╭─ Material for this exercise
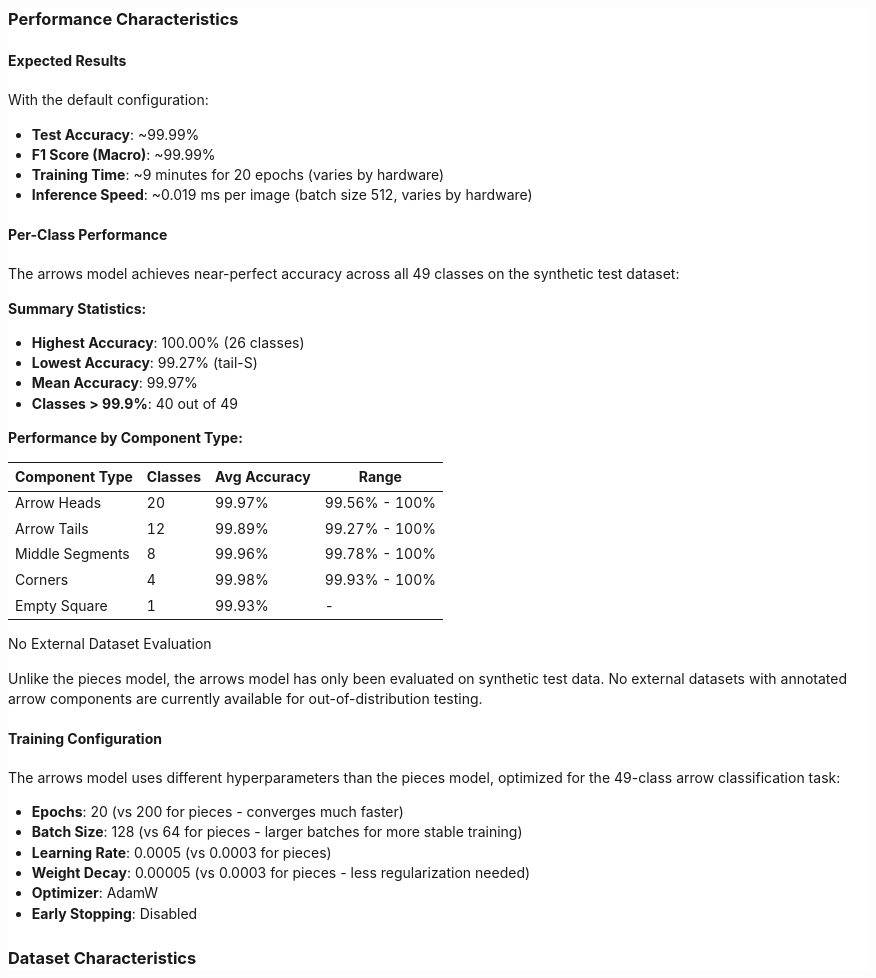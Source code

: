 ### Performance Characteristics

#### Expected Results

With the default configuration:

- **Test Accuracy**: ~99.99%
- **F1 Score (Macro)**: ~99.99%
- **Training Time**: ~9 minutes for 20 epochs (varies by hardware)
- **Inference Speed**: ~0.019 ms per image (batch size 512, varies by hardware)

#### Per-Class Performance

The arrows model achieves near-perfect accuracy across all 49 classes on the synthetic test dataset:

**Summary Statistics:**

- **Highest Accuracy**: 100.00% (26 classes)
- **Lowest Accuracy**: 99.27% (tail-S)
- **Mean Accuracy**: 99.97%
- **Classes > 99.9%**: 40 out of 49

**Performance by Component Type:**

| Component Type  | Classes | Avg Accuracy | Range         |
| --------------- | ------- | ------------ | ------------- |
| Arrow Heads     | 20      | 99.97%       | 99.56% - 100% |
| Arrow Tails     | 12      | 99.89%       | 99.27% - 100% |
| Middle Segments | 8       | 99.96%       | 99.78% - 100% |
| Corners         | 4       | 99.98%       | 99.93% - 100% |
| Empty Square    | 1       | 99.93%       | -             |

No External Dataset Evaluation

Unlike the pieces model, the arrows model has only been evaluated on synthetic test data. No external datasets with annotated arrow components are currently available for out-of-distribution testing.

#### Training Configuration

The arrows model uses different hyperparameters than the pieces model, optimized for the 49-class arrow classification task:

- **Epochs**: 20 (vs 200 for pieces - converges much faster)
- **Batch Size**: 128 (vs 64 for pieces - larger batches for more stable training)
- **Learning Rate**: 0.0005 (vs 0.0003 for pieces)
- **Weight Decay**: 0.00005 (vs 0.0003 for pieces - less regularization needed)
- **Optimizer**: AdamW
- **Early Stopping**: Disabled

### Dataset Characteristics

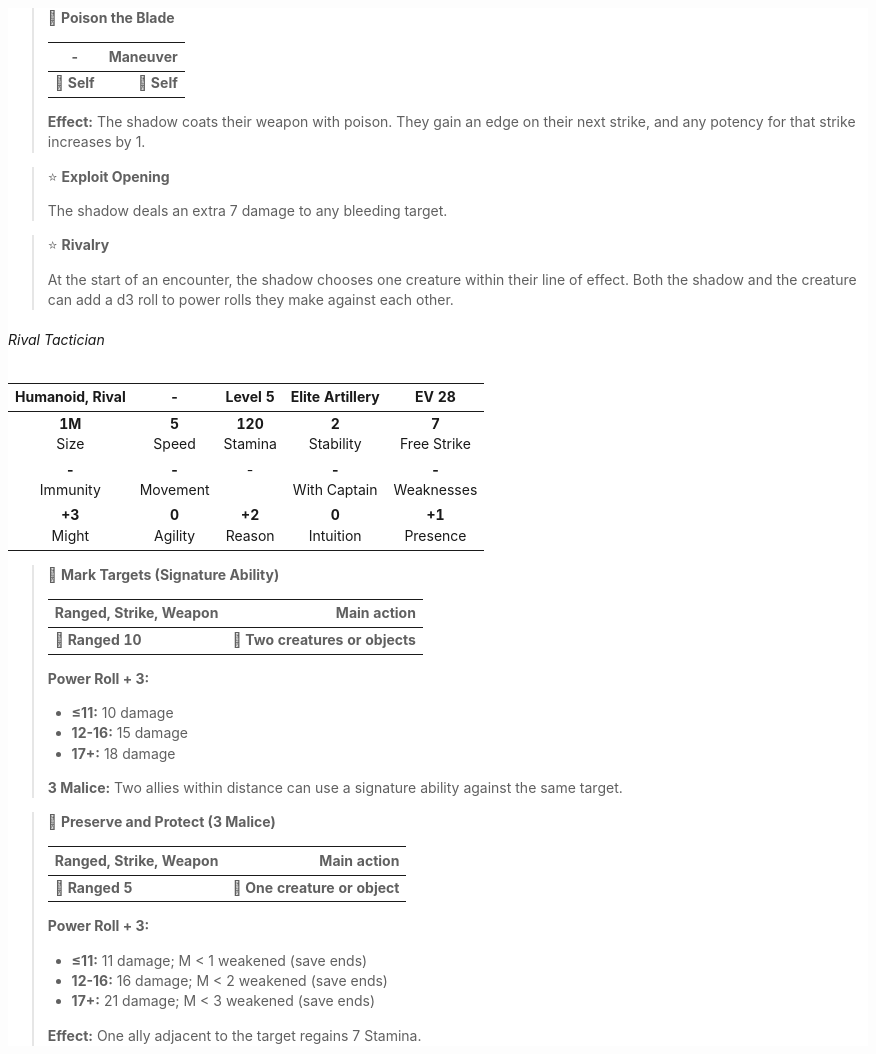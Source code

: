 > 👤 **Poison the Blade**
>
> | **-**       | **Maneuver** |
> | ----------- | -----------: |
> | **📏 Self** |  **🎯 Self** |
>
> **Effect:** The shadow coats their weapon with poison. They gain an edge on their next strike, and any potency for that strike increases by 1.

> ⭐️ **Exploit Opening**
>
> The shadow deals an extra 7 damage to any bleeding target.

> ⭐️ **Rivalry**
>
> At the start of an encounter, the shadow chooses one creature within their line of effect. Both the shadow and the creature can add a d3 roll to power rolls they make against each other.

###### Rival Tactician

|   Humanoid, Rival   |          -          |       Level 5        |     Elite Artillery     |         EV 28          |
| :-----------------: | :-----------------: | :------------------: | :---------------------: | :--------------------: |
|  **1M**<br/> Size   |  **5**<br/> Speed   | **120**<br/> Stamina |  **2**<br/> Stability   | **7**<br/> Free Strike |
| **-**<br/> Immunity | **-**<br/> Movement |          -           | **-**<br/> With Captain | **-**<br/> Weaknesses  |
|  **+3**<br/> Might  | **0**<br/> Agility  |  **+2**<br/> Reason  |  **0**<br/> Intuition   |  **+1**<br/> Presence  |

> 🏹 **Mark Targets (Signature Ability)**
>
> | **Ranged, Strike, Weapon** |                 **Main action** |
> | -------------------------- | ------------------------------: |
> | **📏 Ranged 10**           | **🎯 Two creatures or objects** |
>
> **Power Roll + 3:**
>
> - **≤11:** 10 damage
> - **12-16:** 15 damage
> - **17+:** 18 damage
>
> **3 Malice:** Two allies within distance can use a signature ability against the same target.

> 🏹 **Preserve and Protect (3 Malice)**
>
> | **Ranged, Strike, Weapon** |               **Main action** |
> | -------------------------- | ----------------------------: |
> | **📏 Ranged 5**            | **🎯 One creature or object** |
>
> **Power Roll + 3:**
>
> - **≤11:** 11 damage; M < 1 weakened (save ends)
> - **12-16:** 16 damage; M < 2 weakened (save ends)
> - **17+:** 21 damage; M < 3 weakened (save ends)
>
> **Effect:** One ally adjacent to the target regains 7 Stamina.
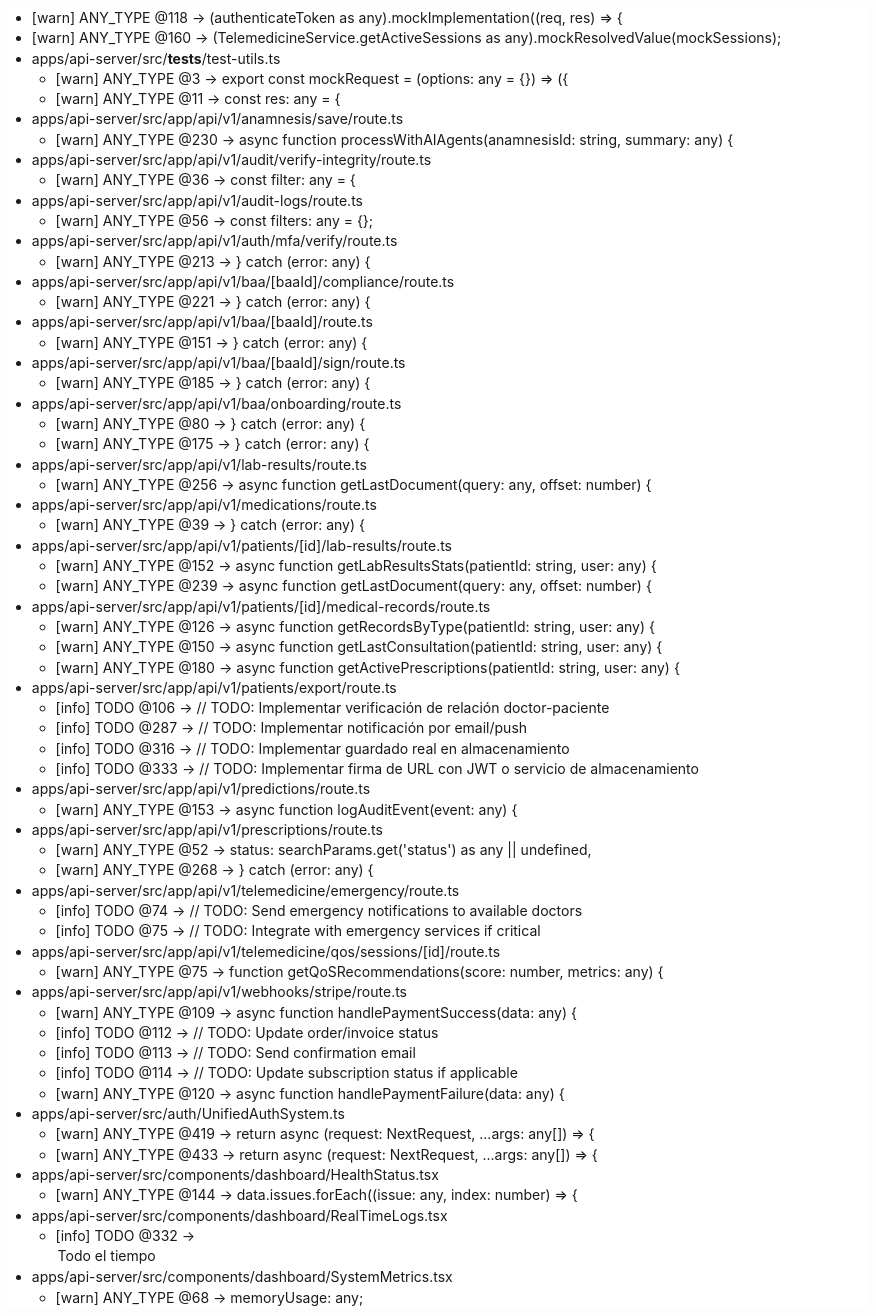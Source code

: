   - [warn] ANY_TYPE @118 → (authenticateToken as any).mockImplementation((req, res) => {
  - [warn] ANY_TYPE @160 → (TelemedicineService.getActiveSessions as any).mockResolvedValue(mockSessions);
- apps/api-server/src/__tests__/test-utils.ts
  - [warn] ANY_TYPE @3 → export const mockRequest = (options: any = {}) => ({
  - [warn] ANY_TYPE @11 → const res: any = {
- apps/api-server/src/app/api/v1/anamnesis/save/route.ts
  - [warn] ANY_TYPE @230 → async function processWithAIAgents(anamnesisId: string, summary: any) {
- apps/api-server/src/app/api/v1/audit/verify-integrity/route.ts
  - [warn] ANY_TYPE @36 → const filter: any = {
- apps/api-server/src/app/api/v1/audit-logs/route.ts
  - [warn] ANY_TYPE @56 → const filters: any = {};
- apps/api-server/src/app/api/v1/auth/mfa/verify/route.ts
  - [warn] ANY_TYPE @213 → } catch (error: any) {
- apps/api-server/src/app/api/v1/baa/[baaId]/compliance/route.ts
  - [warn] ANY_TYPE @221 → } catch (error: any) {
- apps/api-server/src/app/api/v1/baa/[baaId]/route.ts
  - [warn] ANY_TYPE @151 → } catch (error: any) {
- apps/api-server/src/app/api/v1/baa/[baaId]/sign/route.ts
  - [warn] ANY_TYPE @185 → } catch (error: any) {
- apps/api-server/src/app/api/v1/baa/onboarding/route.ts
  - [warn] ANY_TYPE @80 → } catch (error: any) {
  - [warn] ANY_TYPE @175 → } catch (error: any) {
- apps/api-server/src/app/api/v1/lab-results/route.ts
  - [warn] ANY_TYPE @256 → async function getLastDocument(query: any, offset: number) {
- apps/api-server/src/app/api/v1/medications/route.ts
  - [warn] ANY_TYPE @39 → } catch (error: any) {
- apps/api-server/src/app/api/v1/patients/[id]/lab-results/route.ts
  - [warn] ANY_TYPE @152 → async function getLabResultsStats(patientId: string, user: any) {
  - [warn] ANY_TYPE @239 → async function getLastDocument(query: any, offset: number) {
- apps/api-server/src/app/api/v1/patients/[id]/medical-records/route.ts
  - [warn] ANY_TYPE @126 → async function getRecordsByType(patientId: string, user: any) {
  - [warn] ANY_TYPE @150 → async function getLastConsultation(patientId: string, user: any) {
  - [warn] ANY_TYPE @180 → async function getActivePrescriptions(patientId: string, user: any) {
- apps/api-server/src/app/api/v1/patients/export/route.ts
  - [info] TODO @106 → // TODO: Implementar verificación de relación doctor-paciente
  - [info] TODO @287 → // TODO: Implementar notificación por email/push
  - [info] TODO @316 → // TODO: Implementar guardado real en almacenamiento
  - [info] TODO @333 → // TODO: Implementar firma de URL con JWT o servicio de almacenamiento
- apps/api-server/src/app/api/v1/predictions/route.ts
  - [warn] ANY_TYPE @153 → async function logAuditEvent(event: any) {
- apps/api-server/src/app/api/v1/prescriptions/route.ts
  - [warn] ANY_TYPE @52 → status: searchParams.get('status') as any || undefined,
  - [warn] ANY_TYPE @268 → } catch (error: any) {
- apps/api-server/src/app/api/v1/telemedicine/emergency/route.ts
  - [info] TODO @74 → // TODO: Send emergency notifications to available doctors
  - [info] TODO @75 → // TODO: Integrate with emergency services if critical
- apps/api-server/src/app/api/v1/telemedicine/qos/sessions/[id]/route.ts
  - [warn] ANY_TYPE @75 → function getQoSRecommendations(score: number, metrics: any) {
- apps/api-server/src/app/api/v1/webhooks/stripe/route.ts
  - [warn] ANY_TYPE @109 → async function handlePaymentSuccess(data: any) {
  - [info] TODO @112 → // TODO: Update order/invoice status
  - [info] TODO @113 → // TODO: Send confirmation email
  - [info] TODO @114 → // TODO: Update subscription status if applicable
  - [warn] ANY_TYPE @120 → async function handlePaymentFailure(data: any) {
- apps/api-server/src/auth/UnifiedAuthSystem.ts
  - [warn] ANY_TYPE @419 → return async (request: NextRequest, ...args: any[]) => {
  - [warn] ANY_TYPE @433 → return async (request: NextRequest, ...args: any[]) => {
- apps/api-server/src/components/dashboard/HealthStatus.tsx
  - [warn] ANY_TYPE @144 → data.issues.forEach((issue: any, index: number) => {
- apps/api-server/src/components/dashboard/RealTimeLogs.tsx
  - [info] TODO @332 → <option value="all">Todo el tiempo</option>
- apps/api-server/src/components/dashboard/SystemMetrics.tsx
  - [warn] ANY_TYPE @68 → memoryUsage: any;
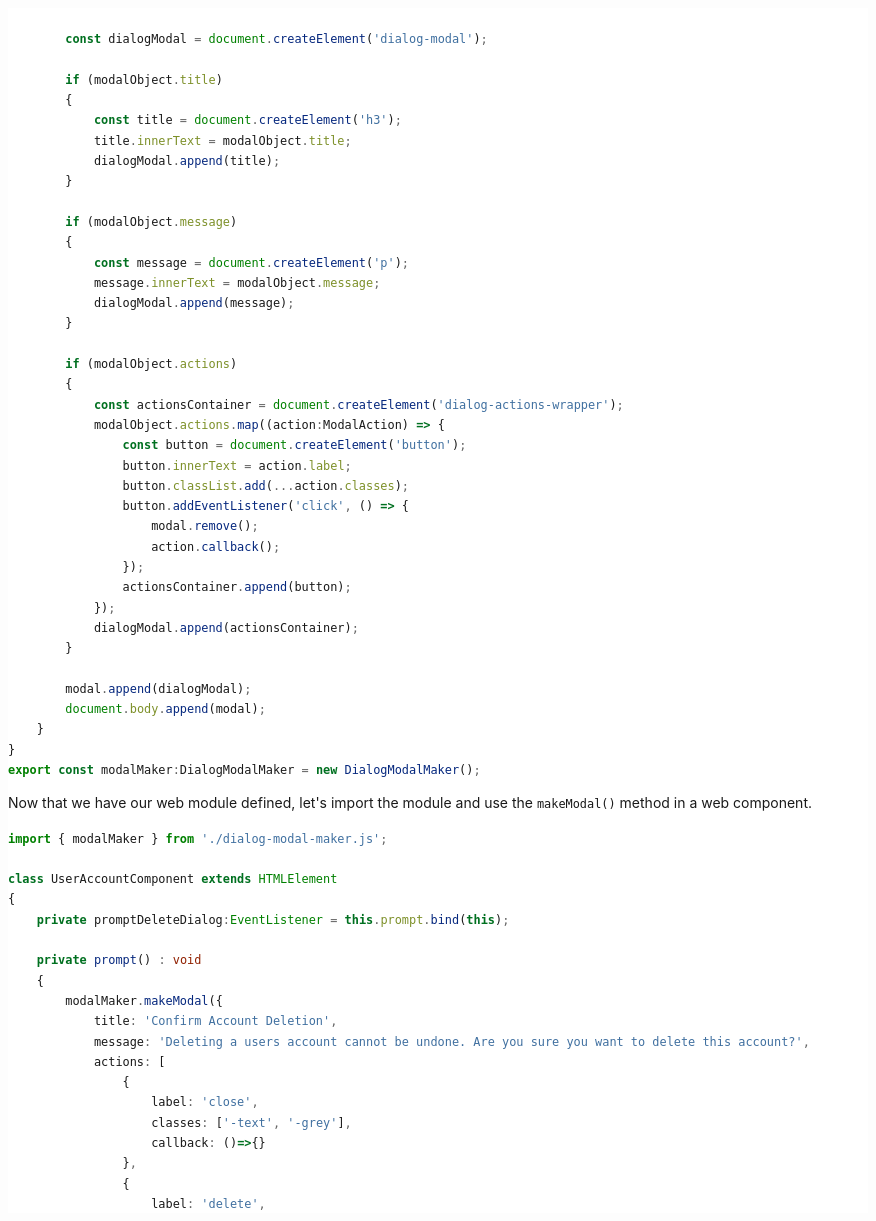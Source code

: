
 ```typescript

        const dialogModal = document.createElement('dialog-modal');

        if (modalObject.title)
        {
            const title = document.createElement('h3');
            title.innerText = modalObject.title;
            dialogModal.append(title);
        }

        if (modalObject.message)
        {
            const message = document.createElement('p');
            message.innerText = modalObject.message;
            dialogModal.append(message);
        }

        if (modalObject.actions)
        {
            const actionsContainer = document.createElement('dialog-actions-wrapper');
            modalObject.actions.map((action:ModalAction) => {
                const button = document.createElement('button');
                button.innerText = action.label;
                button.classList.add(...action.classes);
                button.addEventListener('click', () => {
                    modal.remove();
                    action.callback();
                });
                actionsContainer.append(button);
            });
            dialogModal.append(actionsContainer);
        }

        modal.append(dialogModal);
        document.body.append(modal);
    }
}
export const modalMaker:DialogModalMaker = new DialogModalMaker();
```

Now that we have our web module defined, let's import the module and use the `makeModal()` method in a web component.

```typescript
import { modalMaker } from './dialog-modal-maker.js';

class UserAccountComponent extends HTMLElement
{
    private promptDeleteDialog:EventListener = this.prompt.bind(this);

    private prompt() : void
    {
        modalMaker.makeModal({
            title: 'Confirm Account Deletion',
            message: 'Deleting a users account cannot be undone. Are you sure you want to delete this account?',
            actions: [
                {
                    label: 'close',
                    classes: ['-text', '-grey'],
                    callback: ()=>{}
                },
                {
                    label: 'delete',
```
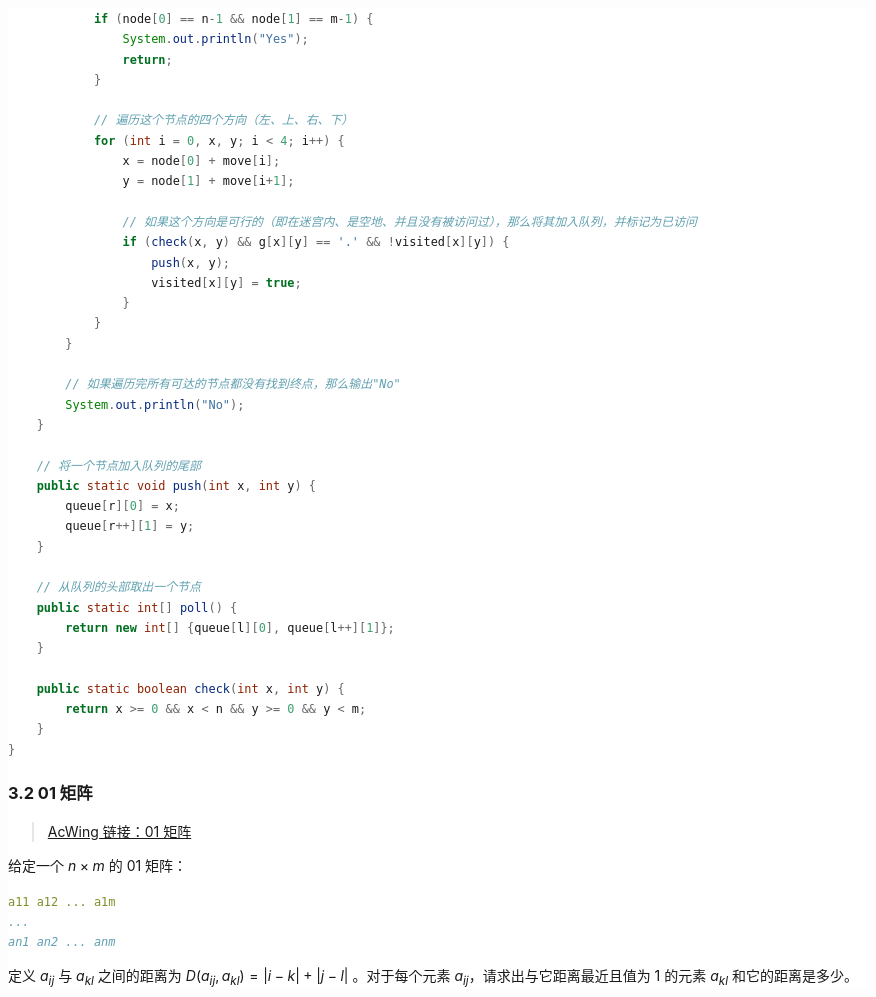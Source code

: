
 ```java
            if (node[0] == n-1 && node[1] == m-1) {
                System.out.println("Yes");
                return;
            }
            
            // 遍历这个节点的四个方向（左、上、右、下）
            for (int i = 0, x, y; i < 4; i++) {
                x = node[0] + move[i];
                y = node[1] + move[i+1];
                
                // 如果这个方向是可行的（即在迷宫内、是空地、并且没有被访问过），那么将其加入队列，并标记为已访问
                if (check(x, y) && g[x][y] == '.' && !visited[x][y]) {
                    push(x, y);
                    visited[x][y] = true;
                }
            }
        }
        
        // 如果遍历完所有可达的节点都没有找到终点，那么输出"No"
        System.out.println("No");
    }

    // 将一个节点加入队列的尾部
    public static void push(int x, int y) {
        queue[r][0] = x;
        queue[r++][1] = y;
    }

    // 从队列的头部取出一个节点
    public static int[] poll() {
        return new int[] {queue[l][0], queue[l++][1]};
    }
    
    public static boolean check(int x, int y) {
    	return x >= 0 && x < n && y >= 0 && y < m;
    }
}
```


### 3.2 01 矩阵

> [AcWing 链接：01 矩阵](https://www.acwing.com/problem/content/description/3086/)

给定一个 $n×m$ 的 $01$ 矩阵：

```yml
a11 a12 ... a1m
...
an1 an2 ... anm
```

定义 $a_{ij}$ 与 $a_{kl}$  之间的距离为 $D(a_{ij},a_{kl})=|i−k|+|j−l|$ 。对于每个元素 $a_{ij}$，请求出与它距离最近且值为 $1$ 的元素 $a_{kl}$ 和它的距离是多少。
╰─
The required answer is the run of lines above, starting at the line with "The arrows model uses" and ending at the line with "- **Learning Rate**: 0.0005", reproduced exactly with both ends.

> _Exercise solution_:
The arrows model uses different hyperparameters than the pieces model, optimized for the 49-class arrow classification task:

- **Epochs**: 20 (vs 200 for pieces - converges much faster)
- **Batch Size**: 128 (vs 64 for pieces - larger batches for more stable training)
- **Learning Rate**: 0.0005 (vs 0.0003 for pieces)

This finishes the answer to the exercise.